Aunque desde muy temprana edad señalaba al arte como el gran designio de su vida, Julia decidió formarse como pintora recién a los 35 años. Antes había visitado los grandes museos europeos, muchas veces de la mano de su padre, Bernardino Codesido, pintor aficionado, diplomático de profesión e influencia determinante en su hija.
En el libro Julia Codesido, el crítico de arte Eduardo Moll la considera “una de aquellas primeras mujeres profesionales que, desdeñando chismografías y tabúes, se hicieron a la mar en el océano del arte para navegar, al igual que los hombres, en busca de respuestas a las múltiples interrogantes que conllevaba la actividad artística, desafiando prejuicios y el desdén de sus coetáneos”.
“¿Quieres ser pintor o tener un título para colgarlo en tu casa?”
Efectivamente, Julia -un caso extrañísimo para la época- logró vivir de su arte.
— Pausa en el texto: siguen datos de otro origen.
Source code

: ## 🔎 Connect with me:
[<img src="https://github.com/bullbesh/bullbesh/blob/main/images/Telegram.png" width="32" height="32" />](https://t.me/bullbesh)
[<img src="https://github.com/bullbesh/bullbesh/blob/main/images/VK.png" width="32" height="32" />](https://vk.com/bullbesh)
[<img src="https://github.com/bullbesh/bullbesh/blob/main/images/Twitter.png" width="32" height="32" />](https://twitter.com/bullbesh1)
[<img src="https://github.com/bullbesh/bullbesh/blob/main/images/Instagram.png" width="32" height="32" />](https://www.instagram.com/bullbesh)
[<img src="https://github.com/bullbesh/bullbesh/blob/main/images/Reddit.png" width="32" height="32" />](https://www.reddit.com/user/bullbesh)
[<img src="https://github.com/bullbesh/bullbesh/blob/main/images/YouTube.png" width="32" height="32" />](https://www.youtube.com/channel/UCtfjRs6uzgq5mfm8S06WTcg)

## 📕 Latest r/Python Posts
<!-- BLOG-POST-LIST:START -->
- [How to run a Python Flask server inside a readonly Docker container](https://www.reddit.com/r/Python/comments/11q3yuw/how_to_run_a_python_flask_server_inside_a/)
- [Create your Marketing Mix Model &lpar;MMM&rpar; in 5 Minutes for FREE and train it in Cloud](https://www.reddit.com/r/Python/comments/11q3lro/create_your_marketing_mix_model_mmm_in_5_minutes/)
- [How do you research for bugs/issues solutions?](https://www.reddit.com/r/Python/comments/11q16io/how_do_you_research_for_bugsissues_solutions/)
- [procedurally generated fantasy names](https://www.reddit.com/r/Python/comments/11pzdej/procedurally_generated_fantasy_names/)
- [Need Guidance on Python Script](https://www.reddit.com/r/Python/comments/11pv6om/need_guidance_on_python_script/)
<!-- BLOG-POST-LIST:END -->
Expuso en el Palacio de Bellas Artes de México, donde entró en contacto con David Alfaro Siqueiros, José Clemente Orozco y Diego Rivera, luego mostró su trabajo en Nueva York, San Francisco y París. En 1977 se le otorgó el Premio Nacional de Cultura.
Cuando no estaba pintando, Julia tejía, escuchaba radionovelas, leía y arrancaba las moras de los árboles para hacerle mermeladas a los amigos. Todo esto ocurría en una casa-taller rodeada de jardines silvestres, diseñada por Sabogal, donde también organizaba tertulias con José María Arguedas, Gamaniel Palomino, Alicia y Cecilia Bustamente y su querida amiga Teresa Carvallo. Inevitablemente, las reuniones terminaban antes de la medianoche. La incansable Julia siempre tenía que trabajar al día siguiente.
Antes de morir, Julia decidió el destino de las obras en su poder (las que no habían sido adquiridas por museos y coleccionistas o las que ella decidió quedarse), piezas importantes de su etapa indigenista o cuadros menos figurativos y siempre llenos de color. Al no tener descendencia, Julia Codesido repartió su herencia entre la persona que la había atendido en casa en los últimos años y en obras de caridad. También dejó un monto establecido para la manutención de Loti, su perrito adorado.
Según dejó escrito en su testamento, la casa-taller permanecería intacta y sus cuadros se quedarían colgados en esas paredes que la vieron pintar feliz. Así nació la Fundación Julia Codesido, que mantiene su obra viva en una calle de Pueblo Libre, en esa casa con jardín silvestre donde parece que todavía habitara la pintora extraordinaria, la mujer envuelta en pañuelos de colores.